Palavras-chave: literatura, estudos de gênero, poesia feminina, voz poética.
Abstract: This article presents initial reflections about Sylvia Plath’s poetry, considering some studies about her production. The objective of this paper is to point constituent elements inside the poetic work of the American writer – still known more by the dramas of her life and the tragedy of her death rather than her poetry – and to discuss the method used by Plath to build her literary project over the condition of women, which reveals the individual content and particularly the artist’s voice, registered in a world where the female speech always seems to be stifled. For this work, thus, we will orient ourselves based on the reading and interpretation of selected poems of the book Ariel.
Keywords: literature, gender studies, women’s poetry, poetic voice.
Minicurrículo: Aline Jesus de Menezes é jornalista, mestre em Literatura e Práticas Sociais e doutoranda na mesma área pelo Programa de Pós-graduação em Literatura (PósLit) da Universidade de Brasília (UnB), sob a orientação da professora dra. Cíntia Schwantes. Com experiência docente nas disciplinas de Literatura Brasileira, Estudos Literários, Língua Portuguesa, assim como Leitura e Produção de Textos, atualmente pesquisa na linha de estudos de gênero, crítica literária feminista, escrita de autoria feminina e literatura contemporânea.
SYLVIA PLATH E A VOZ INDIVIDUAL FEMININA NA ESCRITA E NA LITERATURA
Aline Menezes
Universidade de Brasília
(…) a vida é solidão…
Sylvia Plath
Na conhecida obra de crítica literária feminista The Madwoman in the Attic: The Woman Writer and the Nineteenth Century Literary Imagination1, publicada em 1979, as autoras Sandra Gilbert e Susan Gubar analisam escritoras do século XIX que conquistaram um lugar na literatura, até então predominantemente masculina e patriarcal. Para Gilbert e Gubar, as narrativas de Jane Austen, Emily Dickson e as irmãs Brontë, por exemplo, evidenciam a experiência de opressão vivida pelas mulheres dos séculos anteriores:
(…) se as mulheres contemporâneas tentam pegar a caneta com energia e autoridade, elas só podem fazê-lo porque suas predecessoras dos séculos dezoito e dezenove lutaram em um isolamento que parecia uma doença, alienação que parecia loucura, obscuridade que parecia paralisia, para superar a ansiedade de autoria que era endêmica em sua subcultura literária (GILBERT e GUBAR, s/n).
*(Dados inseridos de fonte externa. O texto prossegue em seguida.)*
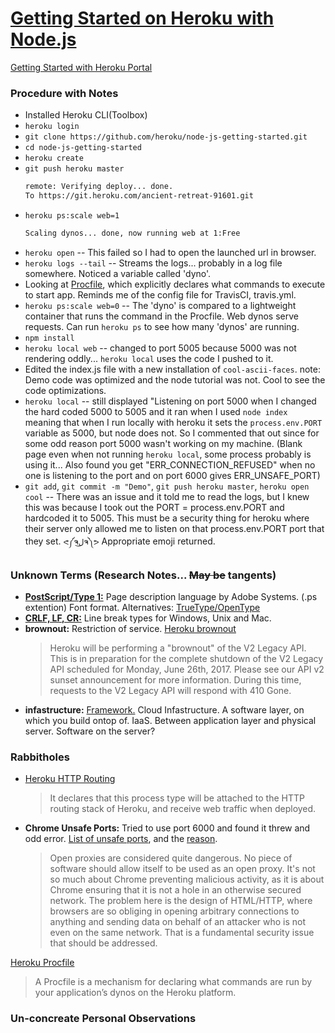 # [Getting Started on Heroku with Node.js](https://devcenter.heroku.com/articles/getting-started-with-nodejs#set-up)
[Getting Started with Heroku Portal](https://dashboard.heroku.com/apps)
### Procedure with Notes
 - Installed Heroku CLI(Toolbox)
 - `heroku login`
 - `git clone https://github.com/heroku/node-js-getting-started.git`
 - `cd node-js-getting-started`
 - `heroku create`
 - `git push heroku master`
    ```bash
    remote: Verifying deploy... done.
    To https://git.heroku.com/ancient-retreat-91601.git
    ```
 - `heroku ps:scale web=1`
    ```bash
    Scaling dynos... done, now running web at 1:Free
    ```
 - `heroku open` -- This failed so I had to open the launched url in browser.
 - `heroku logs --tail` -- Streams the logs... probably in a log file somewhere. Noticed a variable called 'dyno'.
 - Looking at [Procfile](https://devcenter.heroku.com/articles/getting-started-with-nodejs#define-a-procfile), which explicitly declares what commands to execute to start app. Reminds me of the config file for TravisCI, travis.yml.
 - `heroku ps:scale web=0` -- The 'dyno' is compared to a lightweight container that runs the command in the Procfile. Web dynos serve requests. Can run `heroku ps` to see how many 'dynos' are running.
 - `npm install`
 - `heroku local web` -- changed to port 5005 because 5000 was not rendering oddly... `heroku local` uses the code I pushed to it.
 - Edited the index.js file with a new installation of `cool-ascii-faces`. note: Demo code was optimized and the node tutorial was not. Cool to see the code optimizations.
 - `heroku local` -- still displayed "Listening on port 5000 when I changed the hard coded 5000 to 5005 and it ran when I used `node index` meaning that when I run locally with heroku it sets the `process.env.PORT` variable as 5000, but node does not. So I commented that out since for some odd reason port 5000 wasn't working on my machine. (Blank page even when not running `heroku local`, some process probably is using it... Also found you get "ERR_CONNECTION_REFUSED" when no one is listening to the port and on port 6000 gives ERR_UNSAFE_PORT)
 - `git add`, `git commit -m "Demo"`, `git push heroku master`, `heroku open cool` -- There was an issue and it told me to read the logs, but I knew this was because I took out the PORT = process.env.PORT and hardcoded it to 5005. This must be a security thing for heroku where their server only allowed me to listen on that process.env.PORT port that they set. `ᕙ༼ຈل͜ຈ༽ᕗ` Appropriate emoji returned.

### Unknown Terms (Research Notes... ~~May be~~ tangents) 
- [**PostScript/Type 1:**](https://en.wikipedia.org/wiki/PostScript) Page description language by Adobe Systems. (.ps extention) Font format. Alternatives: [TrueType/OpenType](https://www.fonts.com/support/faq/font-formats)
- [**CRLF, LF, CR:**](https://stackoverflow.com/questions/1552749/difference-between-cr-lf-lf-and-cr-line-break-types) Line break types for Windows, Unix and Mac.
- **brownout:** Restriction of service. [Heroku brownout](https://status.heroku.com/incidents/1193)
    > Heroku will be performing a "brownout" of the V2 Legacy API. This is in preparation for the complete shutdown of the V2 Legacy API scheduled for Monday, June 26th, 2017. Please see our API v2 sunset announcement for more information. During this time, requests to the V2 Legacy API will respond with 410 Gone.
- **infastructure:** [Framework.](http://searchdatacenter.techtarget.com/definition/infrastructure) Cloud Infastructure. A software layer, on which you build ontop of. IaaS. Between application layer and physical server. Software on the server?

### Rabbitholes
- [Heroku HTTP Routing](https://devcenter.heroku.com/articles/http-routing)
    > It declares that this process type will be attached to the HTTP routing stack of Heroku, and receive web traffic when deployed.
- **Chrome Unsafe Ports:** Tried to use port 6000 and found it threw and odd error. [List of unsafe ports](https://superuser.com/questions/188058/which-ports-are-considered-unsafe-on-chrome), and the [reason](https://jazzy.id.au/2012/08/23/why_does_chrome_consider_some_ports_unsafe.html).
    > Open proxies are considered quite dangerous. No piece of software should allow itself to be used as an open proxy. It's not so much about Chrome preventing malicious activity, as it is about Chrome ensuring that it is not a hole in an otherwise secured network. The problem here is the design of HTML/HTTP, where browsers are so obliging in opening arbitrary connections to anything and sending data on behalf of an attacker who is not even on the same network. That is a fundamental security issue that should be addressed.

[Heroku Procfile](https://devcenter.heroku.com/articles/procfile)
> A Procfile is a mechanism for declaring what commands are run by your application’s dynos on the Heroku platform.

### Un-concreate Personal Observations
A ansiedade de autoria à qual Gilbert e Gubar fazem referência no ensaio é parte da vivência de escritoras que se sentiam aprisionadas em um universo que – de vários modos – silenciava suas vozes, reprimindo-as. Não por acaso, Virginia Woolf escreveu em Um teto todo seu sobre a necessidade de que mulheres escritoras tivessem espaço no qual elas pudessem, finalmente, dedicar-se ao trabalho de escrever ficção. Liberdade econômica, inclusive, é relevante para esse processo de empoderamento feminino e artístico.
A hipótese aqui é de que – na obra de Sylvia Plath – é possível compreendermos como a poetisa apropriava-se do ato de escrever como forma de resistir às imposições de um mundo onde a fala feminina parece sempre estar sufocada e no qual essa ansiedade de autoria revela o seu trabalho poético na mais completa manifestação de sua experiência e identidade literárias:
Seu esforço literário para encontrar sua voz, ainda que para isso fosse preciso modulá-la ao sabor dos perfis impostos pelo mercado editorial de sua época, sem dúvida contribuiu para que ela fosse pouco a pouco construindo uma identidade literária distinta, cuja presença haveria de chegar, inconfundível, até os dias de hoje, sobretudo na constante mistura que realiza entre os modos poéticos e narrativos (CARVALHO, 2003, p. 46).
O processo de construção dessa identidade literária na obra plathiana apresenta-se de maneira bem particular. Para Ana Cecília Carvalho (2003), autora do livro A poética do suicídio em Sylvia Plath, a poetisa concentrou o seu esforço na “tentativa de transformar seu mundo subjetivo em material literário” (p. 168). Material este que – até os dias de hoje, passadas cinco décadas após sua morte – rendeu a Plath o seu reconhecimento no cânone literário. No entanto, a escritora ainda é relativamente mais conhecida pelos dramas de sua vida e pela tragédia de sua morte do que pela sua poesia.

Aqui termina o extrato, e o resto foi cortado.